**YOUR ASSIGNMENT:**
Gather all lines with "golf" from the records.

Saved data entries
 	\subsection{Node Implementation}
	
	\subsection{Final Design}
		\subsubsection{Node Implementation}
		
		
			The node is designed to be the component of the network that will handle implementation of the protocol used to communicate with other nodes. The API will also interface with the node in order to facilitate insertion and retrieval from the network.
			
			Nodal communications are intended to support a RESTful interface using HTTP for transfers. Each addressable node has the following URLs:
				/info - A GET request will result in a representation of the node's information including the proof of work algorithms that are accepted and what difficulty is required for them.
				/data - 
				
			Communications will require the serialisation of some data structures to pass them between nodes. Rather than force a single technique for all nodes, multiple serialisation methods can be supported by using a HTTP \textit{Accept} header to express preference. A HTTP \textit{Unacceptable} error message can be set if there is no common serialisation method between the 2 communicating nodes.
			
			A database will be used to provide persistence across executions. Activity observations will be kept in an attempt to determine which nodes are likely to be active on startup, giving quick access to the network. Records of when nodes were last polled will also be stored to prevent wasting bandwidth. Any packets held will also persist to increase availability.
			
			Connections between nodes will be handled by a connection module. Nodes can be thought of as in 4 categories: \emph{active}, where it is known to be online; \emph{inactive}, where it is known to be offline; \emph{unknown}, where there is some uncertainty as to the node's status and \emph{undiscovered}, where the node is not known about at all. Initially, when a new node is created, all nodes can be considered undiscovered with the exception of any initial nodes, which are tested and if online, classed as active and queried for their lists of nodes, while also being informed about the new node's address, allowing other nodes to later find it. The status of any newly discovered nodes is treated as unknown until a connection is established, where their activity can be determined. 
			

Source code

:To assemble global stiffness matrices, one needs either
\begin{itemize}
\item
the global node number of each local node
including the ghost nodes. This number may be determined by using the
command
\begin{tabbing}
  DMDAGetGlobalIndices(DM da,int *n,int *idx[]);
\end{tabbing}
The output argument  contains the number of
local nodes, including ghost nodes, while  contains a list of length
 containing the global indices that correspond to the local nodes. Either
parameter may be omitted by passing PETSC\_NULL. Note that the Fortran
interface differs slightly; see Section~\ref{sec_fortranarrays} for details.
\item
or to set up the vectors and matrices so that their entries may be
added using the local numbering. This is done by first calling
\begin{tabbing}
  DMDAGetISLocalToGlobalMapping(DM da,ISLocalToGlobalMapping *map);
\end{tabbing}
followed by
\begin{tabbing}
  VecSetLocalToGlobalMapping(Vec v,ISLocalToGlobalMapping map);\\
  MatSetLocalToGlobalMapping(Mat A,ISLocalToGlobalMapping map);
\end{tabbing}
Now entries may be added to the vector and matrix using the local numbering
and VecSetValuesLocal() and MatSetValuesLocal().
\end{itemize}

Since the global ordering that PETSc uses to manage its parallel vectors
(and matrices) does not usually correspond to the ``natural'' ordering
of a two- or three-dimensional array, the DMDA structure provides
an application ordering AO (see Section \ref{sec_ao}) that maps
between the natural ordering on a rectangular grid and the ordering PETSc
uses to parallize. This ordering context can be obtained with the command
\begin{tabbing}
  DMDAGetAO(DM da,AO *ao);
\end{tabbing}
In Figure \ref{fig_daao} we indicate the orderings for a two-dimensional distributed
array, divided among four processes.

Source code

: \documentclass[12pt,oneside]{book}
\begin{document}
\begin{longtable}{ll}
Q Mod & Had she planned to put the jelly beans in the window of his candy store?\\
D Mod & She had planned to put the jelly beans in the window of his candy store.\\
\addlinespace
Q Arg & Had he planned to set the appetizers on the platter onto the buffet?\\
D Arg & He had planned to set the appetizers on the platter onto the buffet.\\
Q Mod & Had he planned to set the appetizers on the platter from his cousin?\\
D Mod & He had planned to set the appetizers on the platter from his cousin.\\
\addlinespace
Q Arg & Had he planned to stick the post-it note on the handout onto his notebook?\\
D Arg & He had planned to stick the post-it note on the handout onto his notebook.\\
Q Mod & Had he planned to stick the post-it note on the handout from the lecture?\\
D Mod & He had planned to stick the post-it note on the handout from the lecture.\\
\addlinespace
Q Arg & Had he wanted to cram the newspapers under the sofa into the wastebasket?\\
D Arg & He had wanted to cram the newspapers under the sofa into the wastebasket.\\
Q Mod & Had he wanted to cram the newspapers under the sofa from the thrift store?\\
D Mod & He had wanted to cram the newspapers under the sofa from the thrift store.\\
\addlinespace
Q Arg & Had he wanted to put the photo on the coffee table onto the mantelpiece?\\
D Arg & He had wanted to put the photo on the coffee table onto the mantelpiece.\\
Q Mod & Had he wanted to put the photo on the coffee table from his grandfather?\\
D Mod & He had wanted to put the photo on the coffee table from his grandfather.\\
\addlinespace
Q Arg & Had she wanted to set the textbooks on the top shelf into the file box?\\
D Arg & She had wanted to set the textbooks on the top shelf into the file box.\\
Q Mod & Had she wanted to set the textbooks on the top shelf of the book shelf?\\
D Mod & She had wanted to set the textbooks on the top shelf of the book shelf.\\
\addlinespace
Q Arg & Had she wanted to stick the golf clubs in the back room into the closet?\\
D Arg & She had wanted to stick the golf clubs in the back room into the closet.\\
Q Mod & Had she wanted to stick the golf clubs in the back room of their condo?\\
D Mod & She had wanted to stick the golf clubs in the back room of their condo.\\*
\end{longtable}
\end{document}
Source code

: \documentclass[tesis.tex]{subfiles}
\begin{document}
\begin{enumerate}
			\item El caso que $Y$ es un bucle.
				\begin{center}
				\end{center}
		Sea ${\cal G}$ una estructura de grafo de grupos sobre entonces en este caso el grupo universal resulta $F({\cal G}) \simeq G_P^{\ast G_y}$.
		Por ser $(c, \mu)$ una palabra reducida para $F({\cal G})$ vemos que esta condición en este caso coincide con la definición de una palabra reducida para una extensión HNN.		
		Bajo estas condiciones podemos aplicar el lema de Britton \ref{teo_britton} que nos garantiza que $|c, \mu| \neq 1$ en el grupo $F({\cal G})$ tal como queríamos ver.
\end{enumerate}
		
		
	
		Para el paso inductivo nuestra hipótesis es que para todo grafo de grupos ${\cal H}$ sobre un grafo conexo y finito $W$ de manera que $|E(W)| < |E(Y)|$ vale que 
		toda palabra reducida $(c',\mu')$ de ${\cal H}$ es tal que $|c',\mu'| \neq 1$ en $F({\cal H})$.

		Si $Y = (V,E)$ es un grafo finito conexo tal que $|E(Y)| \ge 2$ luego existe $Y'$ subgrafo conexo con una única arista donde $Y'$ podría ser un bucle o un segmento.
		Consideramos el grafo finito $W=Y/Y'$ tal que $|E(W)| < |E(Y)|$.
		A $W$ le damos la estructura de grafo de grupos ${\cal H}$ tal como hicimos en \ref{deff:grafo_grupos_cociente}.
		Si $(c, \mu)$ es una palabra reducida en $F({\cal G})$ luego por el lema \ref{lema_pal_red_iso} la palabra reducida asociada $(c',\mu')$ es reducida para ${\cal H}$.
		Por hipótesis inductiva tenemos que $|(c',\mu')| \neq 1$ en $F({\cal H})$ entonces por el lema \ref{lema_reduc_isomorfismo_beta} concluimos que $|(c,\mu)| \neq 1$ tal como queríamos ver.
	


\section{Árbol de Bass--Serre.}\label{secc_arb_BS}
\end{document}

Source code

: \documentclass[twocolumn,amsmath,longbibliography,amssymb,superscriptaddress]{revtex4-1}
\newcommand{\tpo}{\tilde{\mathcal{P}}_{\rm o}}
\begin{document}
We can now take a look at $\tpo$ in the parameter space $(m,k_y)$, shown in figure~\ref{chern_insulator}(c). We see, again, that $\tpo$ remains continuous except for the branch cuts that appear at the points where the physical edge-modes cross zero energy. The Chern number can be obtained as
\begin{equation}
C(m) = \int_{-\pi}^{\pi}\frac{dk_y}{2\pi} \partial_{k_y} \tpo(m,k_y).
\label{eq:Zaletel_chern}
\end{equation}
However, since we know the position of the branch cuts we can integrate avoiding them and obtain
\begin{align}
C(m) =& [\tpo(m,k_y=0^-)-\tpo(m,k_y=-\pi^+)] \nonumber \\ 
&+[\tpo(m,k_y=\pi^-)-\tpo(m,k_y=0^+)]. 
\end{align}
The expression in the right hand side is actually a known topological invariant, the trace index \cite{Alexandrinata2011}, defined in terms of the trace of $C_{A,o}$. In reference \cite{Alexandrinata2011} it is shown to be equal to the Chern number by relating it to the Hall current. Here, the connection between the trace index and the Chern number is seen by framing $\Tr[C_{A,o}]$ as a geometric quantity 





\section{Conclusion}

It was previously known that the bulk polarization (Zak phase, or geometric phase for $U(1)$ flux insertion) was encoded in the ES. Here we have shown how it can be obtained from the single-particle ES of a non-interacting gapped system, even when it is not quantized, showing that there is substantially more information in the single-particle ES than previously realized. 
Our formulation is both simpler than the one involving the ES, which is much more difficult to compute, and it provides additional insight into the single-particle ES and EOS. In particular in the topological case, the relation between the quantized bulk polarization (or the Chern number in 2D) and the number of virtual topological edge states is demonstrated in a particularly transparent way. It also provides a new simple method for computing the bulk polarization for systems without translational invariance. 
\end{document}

**RESULT:**
Q Arg & Had she wanted to stick the golf clubs in the back room into the closet?\\
D Arg & She had wanted to stick the golf clubs in the back room into the closet.\\
Q Mod & Had she wanted to stick the golf clubs in the back room of their condo?\\
D Mod & She had wanted to stick the golf clubs in the back room of their condo.\\*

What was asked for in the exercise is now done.